Uso do Cell ELISA como ferramenta clínica auxiliar para avaliação de potros vacinados no controle da Adenite Equina MÜLLER, Vitória 1 ; SCHMITH, Rubia Alves 1 ;FINGER, Ilusca Sampaio 2 ; RIBAS, Leandro do Monte 3 ;LEIVAS LEITE, Fabio Pereira 4 ; NOGUEIRA, Carlos Eduardo Wayne 4 1 Acadêmica em Medicina Veterinária/FV/UFPel; 2 Mestranda em Medicina Veterinária /FV/UFPel; 3 Prof. MsC Universidade da Região da Campanha; 4 Prof. Dr. Faculdade de Veterinária- UFPel. Campus Universitário/n -Caixa Postal 354 CEP 96010-900. mullervitoria@hotmail.com 1. INTRODUÇÃO Dentre as várias afecções respiratórias que acometem os equinos, a Adenite Equina tem destaque pela elevada morbidade. (WHELCHEL & CHAFFIN, 2009). Entretanto, as vacinas disponíveis são pouco eficientes, já que apenas 50% dos animais vacinados adquirem proteção satisfatória (JACOBS et al., 2010). Embora estas vacinas induzam respostas sorológicas, qualitativa e quantitativamente, similares àquelas encontradas em animais convalescentes, não há indução de resistência populacional aceitável. Entretanto observa-se que animais imunizados respondem mais rapidamente e com níveis mais altos de anticorpos (JACOBS et al., 2010). A técnica de ELISA pode ser utilizada no diagnóstico indireto da enfermidade, demonstrando a presença de anticorpos anti-s. equi. O resultado do ELISA pode ser útil para a determinação da necessidade de vacinação a partir da demonstração do baixo nível de anticorpos séricos (KNOWLES, 2011).

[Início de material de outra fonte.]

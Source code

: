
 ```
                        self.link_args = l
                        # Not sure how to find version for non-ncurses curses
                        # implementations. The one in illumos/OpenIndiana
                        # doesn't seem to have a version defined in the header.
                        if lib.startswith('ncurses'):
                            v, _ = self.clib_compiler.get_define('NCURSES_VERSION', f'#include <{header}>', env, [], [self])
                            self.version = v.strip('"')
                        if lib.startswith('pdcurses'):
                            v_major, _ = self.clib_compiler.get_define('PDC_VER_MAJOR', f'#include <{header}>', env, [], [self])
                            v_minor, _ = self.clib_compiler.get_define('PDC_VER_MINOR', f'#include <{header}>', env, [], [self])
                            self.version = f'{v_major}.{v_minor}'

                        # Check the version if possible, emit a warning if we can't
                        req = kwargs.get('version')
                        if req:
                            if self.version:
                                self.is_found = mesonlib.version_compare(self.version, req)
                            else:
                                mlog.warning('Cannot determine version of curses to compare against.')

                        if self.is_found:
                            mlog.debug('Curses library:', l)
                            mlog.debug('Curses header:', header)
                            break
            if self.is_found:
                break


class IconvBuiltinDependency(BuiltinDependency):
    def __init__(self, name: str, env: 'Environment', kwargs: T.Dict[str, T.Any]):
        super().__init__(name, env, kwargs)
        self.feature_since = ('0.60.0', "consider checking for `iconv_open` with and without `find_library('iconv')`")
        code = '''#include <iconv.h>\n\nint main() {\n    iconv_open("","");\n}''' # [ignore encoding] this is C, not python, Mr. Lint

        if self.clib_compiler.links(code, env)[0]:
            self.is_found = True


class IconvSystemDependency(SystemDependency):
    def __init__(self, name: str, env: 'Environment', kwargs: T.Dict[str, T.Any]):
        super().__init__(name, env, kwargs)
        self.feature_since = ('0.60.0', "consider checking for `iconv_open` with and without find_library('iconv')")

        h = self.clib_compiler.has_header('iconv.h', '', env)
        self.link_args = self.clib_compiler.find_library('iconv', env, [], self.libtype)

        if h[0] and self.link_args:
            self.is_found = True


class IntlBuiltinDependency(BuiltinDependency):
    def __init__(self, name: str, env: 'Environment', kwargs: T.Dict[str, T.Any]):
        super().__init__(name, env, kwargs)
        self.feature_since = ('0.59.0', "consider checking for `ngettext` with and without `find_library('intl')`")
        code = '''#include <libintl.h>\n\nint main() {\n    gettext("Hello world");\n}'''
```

O objetivo do trabalho foi avaliar o Cell ELISA como ferramenta de interpretação clínica em potros vacinados contra Adenite Equina a fim de auxiliar as decisões de gestão nos programas de vacinação no controle da doença. 2. METODOLOGIA O trabalho foi realizado em um criatório de equinos da raça Puro Sangue Inglês, localizado no município de Aceguá/RS. Foram utilizados no estudo 50 potros, entre 4 e 5 meses de idade, sendo 24 machos e 26 fêmeas. Previamente ao início do protocolo vacinal todos os potros foram avaliados clinicamente. Potros com alterações no exame clínico foram retirados do trabalho. O Cell

ELISA foi realizado sete dias antes da primeira aplicação da vacina para divisão dos grupos. A vacina foi preparada utilizando como antígenos três amostras de S. equi isoladas no Laboratório de Bacteriologia/FV/UFPel, sendo duas coletadas a partir da punção de abscessos em linfonodos retrofaringeos de dois eqüinos com garrotilho e uma isolada a partir do lavado da bolsa gutural de equino portador assintomático. Para a elaboração da vacina, 5 ml de salina estéril contendo 2,5 x 10 8 UFC de culturas de cada cepa, foram adicionadas de formol na concentração de 1:5000 e incubadas durante 24 horas a 37ºC. Por fim, foi incorporado hidróxido de alumínio a 10% como adjuvante. A vacina foi envazada em frascos de 10 ml estéreis, lacrados e armazenados a 5ºC até a aplicação nos potros. Os 50 potros foram divididos em dois grupos, Vacinados (n=40) e Controles (n=10), sendo estes últimos não vacinados. Os potros do grupo vacinados foram imunizados no dia zero (D0) com o volume de 3 ml da vacina pela via intramuscular profunda. Os potros do grupo controle receberam no D0 3 ml de solução fisiológica pela via intramuscular profunda. As coletas de sangue para aquisição do soro foram realizadas nos dias D0, D21, D51, D81, D111 e D365. No D21 o respectivo tratamento foi repetido nos dois grupos. A existência de anticorpos anti-s. equi no soro dos equinos foi avaliada a partir da densidade ótpica mediante o Cell ELISA. A leitura da densidade ótica foi feita a 450 nm em leitor de ELISA (Thermo Plate), 15 minutos após a adição do revelador. 3. RESULTADOS E DISCUSSÃO Os resultados da dinâmica de anticorpos anti-s. equi mediante Cell ELISA de potros dos grupos vacinado e controle estão demonstrados na Figura 1. Foi possível observar que o grupo de potros vacinados apresentou desenvolvimento gradual de anticorpos após a primeira vacinação, com acréscimo no valor médio da densidade óptica (0,561±0.06) significativamente superior (p<0,05) ao registrado no grupo controle (0,398±0.03). Nos quatro períodos D21, D51, D81 e D111 houve diferença significativa (p<0,05) na média da densidade óptica entre os grupos. O valor médio máximo na densidade óptica (0,576±0,05) do grupo vacinado foi registrado em D51, após duas doses da vacina (D0 e D21). Em D81 foi notada discreta queda na média da densidade óptica (0,566±0,04) no grupo de vacinados.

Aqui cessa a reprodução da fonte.